You may switch octanes at the APR dealer any time you chose. So, if you move to a state where 91 is your only option, head on over to an APR dealer and get the 91 program. It's free to switch, but they may charge labor. Likewise, if you move from a 91 octane state to a 93 octane state, switch to the 93 program for more power. 

Lastly, we recorded our stock figures with 93 octane in the tank, so they may be a little higher than we would see if we only had 91 in the tank. What that means is the performance gain for a 91 octane customer may a be a little higher than we advertise. 

Let me know if you have any more questions! As always, feel free to try the program for 30 days and if you're not satisfied, return it, no questions asked! It's hard to do that with engine hardware, but since this is software, it makes modding much easier. : )


----------



## DBVeeDB (Aug 3, 2007)

Arin,

I know I have beat this issue to death on the 3.6 boards, and with you via pm, but- Are there different files for 06-07 cars vs the 08? Due to the variable length intake manifold design on the 06-07, that the 2008 does not have. Allegedly, there are crucial differences between the stock programs for these engine variations. 

Was the manifold design taken into account with this tune? Or was it just timing and a/f based tuning that can be applied to both engine variations. Either way - the results appear favorable, so I am just rying to figure out if I want to install my dual stage mani on my 2008 or not. And get some solid info out there for the 3.6 crowd. 

I think I remember you telling me the car this software was performed/installed on was a 2008, single stage manifold car. So, that might be good info for those who have an 06-07 3.6, and are considering this tune. I am not a tuner, but I feel like resonance tuning is a huge issue that would need to be addressed before a file can be titled "universal" across all 3.6's. Just looking at the tq graph posted by apr, and comparing it to the 06-07 dynos I have seen, there is a difference in nature of the tq curve. 

Also, the stock figures on the APR dyno, were those measured? or VW stated? VW states 280/258 for most 3.6's. I have only seen 290 advertised for the Cayennes. ON some vehicles, I noticed you guys list stock, and as measured. But not here. So I am assuming these are stated values. just want to clarify.

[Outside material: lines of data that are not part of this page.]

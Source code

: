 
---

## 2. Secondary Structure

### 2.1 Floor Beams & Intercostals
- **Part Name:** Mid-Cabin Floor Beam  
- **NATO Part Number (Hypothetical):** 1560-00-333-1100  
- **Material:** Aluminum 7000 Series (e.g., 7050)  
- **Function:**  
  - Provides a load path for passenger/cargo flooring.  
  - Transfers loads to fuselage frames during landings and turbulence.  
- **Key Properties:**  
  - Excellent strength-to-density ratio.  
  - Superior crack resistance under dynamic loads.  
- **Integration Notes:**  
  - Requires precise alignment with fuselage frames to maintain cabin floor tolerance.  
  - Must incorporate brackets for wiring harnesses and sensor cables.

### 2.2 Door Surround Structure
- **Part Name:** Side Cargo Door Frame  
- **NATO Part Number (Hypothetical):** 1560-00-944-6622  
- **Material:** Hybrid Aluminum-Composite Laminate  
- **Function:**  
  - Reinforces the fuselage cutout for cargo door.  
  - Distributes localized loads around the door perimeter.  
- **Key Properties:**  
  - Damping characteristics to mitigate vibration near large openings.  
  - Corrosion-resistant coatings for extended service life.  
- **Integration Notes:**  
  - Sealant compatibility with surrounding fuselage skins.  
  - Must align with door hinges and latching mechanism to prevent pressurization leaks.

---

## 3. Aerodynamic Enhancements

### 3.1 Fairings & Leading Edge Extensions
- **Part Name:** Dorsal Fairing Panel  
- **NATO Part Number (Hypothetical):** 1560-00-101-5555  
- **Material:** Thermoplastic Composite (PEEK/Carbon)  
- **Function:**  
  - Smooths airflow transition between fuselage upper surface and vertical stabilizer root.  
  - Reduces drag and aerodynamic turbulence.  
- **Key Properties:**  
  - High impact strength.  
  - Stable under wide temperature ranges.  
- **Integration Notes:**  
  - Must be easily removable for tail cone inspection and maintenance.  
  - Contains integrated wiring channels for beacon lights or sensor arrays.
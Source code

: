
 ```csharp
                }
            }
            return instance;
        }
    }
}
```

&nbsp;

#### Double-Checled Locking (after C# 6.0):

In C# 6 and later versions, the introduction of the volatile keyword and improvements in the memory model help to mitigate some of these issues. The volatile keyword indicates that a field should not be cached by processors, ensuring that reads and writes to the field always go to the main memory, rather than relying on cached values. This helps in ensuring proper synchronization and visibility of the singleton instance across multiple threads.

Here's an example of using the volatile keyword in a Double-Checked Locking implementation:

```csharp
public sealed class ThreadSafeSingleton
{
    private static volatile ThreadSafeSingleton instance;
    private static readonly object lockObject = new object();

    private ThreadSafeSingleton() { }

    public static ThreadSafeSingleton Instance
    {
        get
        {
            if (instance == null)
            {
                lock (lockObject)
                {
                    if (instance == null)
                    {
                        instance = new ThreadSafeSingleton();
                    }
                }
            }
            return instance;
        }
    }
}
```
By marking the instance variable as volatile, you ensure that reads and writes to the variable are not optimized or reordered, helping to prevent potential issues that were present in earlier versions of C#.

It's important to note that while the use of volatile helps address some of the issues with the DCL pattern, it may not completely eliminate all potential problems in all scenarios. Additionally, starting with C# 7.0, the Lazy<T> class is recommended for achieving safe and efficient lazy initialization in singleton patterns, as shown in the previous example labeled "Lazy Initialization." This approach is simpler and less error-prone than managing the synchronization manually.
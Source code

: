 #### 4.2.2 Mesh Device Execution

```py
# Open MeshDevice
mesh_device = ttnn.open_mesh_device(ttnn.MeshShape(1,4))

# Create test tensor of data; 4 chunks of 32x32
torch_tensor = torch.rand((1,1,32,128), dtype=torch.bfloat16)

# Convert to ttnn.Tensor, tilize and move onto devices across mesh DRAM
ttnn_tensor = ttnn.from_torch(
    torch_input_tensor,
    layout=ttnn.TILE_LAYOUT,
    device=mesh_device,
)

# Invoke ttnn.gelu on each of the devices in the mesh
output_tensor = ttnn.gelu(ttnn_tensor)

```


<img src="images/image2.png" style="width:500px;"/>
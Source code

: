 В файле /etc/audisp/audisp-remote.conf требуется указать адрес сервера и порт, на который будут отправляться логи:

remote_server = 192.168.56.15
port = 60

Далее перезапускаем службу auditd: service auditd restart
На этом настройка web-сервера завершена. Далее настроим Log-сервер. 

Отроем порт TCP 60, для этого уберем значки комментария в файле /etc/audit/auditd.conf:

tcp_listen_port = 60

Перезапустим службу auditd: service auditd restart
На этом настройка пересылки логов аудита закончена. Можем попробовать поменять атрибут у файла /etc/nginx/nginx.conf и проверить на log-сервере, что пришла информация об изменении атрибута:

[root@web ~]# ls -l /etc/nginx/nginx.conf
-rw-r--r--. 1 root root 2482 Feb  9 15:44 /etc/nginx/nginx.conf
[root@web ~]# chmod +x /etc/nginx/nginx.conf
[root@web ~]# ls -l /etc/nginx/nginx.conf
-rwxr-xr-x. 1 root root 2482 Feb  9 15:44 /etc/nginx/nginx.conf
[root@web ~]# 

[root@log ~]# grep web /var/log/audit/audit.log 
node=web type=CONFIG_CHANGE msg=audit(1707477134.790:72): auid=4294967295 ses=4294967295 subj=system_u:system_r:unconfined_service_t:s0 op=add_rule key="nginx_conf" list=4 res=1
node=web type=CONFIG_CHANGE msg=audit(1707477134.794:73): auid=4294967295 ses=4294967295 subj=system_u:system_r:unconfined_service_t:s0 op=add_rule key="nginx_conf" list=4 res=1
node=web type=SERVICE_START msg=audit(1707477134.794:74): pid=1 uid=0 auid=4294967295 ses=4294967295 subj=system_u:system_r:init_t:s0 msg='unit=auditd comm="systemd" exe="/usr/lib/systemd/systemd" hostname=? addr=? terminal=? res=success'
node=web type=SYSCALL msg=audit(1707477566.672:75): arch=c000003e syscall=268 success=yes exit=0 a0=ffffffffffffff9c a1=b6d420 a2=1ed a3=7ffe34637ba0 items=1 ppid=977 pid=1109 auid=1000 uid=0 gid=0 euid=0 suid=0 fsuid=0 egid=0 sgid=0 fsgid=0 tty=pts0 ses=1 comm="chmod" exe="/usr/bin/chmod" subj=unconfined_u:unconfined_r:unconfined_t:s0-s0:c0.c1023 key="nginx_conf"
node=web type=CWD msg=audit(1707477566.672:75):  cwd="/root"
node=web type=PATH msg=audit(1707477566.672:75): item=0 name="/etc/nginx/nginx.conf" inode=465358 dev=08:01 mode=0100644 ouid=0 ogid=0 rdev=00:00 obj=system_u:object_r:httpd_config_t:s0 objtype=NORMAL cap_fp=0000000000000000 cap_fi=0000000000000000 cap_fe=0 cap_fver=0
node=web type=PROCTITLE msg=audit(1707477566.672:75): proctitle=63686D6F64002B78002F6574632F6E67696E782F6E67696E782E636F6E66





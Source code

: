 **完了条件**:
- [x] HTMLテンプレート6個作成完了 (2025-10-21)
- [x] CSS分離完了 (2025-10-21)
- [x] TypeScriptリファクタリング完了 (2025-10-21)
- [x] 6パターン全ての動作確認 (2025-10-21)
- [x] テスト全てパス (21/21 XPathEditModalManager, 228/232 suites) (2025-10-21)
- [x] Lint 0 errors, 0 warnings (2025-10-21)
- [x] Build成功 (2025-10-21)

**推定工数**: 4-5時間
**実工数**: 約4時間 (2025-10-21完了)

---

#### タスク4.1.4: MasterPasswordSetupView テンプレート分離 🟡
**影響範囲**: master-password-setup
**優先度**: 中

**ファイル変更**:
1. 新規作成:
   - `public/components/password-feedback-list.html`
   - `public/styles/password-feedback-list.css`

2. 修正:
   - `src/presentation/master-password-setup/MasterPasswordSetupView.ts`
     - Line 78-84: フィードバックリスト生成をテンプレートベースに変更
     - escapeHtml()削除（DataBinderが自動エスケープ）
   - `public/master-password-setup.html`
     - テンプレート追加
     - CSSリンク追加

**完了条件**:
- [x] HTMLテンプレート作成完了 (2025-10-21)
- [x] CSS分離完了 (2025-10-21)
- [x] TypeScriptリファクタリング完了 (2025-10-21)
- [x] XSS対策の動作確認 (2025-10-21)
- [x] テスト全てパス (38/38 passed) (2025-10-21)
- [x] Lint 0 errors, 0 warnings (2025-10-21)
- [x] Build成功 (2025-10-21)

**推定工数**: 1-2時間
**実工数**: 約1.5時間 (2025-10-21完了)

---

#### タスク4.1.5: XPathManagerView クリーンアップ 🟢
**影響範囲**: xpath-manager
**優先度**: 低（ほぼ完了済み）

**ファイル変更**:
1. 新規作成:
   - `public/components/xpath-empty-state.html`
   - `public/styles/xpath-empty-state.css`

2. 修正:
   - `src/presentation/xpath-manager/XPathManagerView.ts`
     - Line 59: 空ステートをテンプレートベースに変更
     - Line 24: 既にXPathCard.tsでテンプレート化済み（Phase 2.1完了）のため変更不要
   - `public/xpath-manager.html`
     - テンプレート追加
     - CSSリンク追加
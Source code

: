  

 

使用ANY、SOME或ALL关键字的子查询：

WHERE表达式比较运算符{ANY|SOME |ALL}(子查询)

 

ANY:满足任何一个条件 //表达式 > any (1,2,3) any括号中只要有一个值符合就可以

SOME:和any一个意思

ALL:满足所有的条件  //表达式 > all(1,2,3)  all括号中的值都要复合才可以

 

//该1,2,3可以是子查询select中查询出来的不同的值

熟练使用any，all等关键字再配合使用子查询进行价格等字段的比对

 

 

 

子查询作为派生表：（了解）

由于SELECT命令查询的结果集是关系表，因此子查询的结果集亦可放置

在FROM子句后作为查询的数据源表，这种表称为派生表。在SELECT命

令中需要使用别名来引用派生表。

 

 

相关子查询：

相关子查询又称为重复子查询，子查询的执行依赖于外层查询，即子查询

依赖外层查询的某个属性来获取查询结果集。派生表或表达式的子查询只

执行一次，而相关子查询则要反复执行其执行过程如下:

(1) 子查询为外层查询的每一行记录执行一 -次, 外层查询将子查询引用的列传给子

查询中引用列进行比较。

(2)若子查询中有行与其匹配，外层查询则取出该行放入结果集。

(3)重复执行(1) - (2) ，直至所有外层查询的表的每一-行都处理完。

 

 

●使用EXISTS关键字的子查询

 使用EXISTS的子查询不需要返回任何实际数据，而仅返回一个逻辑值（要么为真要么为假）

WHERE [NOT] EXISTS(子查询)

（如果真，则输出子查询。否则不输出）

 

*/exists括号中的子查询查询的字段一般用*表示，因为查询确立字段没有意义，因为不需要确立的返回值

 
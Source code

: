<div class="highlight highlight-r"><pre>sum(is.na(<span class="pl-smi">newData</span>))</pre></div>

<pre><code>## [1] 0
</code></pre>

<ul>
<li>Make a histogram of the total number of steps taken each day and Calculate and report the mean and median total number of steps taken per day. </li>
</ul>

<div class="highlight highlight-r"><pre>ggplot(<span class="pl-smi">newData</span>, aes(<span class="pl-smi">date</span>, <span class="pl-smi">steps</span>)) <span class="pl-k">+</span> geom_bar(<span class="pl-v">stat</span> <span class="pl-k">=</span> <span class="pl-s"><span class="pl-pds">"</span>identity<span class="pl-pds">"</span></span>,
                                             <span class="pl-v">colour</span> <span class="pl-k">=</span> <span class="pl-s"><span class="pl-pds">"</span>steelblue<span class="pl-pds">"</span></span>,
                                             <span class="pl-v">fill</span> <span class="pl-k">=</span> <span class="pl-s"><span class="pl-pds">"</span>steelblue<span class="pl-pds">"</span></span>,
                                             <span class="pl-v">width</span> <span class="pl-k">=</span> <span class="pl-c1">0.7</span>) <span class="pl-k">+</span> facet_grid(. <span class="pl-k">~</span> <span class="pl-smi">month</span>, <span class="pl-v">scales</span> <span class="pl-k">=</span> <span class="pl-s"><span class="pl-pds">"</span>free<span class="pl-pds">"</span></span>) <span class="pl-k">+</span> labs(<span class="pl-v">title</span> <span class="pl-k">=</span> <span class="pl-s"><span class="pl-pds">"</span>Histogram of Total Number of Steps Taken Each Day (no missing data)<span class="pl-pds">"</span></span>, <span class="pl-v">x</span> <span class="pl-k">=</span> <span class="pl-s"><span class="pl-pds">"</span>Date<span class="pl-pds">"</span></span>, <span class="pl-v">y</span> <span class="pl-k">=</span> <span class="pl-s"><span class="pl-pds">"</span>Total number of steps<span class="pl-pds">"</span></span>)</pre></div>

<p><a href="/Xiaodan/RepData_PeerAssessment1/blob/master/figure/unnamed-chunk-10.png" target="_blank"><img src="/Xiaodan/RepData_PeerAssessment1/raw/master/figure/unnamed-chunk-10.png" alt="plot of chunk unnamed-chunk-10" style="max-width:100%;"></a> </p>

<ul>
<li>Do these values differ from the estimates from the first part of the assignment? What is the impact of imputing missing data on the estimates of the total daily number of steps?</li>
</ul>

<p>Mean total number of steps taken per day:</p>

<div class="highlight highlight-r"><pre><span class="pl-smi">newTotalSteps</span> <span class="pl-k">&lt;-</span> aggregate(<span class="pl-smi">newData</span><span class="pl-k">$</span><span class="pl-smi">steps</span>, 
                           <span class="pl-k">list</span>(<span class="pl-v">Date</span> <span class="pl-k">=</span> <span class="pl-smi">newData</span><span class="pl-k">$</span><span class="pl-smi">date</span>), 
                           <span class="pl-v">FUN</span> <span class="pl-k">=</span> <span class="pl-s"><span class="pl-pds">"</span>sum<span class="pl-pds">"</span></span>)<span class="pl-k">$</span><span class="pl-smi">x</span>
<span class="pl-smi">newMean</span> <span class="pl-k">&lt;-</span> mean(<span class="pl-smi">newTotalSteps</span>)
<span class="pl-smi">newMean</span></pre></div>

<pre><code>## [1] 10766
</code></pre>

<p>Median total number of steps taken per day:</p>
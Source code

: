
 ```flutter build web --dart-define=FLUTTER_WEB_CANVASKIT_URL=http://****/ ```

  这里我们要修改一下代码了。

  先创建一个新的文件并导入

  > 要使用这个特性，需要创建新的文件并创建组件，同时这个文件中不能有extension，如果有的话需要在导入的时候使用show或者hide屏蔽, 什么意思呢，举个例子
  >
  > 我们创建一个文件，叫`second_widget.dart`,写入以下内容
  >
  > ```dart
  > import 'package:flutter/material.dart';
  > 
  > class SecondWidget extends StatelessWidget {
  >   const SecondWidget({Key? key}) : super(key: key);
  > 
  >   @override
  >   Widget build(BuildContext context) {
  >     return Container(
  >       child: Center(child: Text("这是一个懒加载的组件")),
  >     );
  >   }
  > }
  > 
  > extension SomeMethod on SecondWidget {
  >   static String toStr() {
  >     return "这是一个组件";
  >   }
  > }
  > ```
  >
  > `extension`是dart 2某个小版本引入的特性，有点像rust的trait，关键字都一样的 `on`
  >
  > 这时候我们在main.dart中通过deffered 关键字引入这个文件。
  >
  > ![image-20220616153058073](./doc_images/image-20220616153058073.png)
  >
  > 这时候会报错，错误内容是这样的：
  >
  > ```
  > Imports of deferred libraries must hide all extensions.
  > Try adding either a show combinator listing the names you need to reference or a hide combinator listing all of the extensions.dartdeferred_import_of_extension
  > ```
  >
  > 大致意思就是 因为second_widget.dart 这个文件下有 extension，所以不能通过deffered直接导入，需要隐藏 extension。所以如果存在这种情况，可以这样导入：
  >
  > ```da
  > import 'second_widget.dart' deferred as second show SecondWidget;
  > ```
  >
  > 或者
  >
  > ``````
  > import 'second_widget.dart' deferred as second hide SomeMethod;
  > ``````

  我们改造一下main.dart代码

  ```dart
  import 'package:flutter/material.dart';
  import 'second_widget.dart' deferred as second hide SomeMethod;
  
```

Taking the higher stated # and posting gains from that is def the more conservative and respectful thing to do to the consumer! :thumbup: VW does tend to underrate their motors anyway. So its easy for tuners to inflate their gains this way. 

Thanks for finally bringing some attention to the 3.6 vr6 crowd.


----------



## [email protected] (Jul 29, 2008)

DBVeeDB said:


> Arin,
> 
> I know I have beat this issue to death on the 3.6 boards, and with you via pm, but- Are there different files for 06-07 cars vs the 08? Due to the variable length intake manifold design on the 06-07, that the 2008 does not have. Allegedly, there are crucial differences between the stock programs for these engine variations.
> 
> ...


Some calibrations will differ between model years, and ECU to ECU. We also have another page for the calibrations created for Bosch MED17, which is found on the newer 3.6L Engines. We don't have every ECU revision in house and will only be able to see them if a customer goes to an APR dealer and has the code sent to us. If one of the changes VAG made doesn't line up, we'll need the car for in house for calibration changes. 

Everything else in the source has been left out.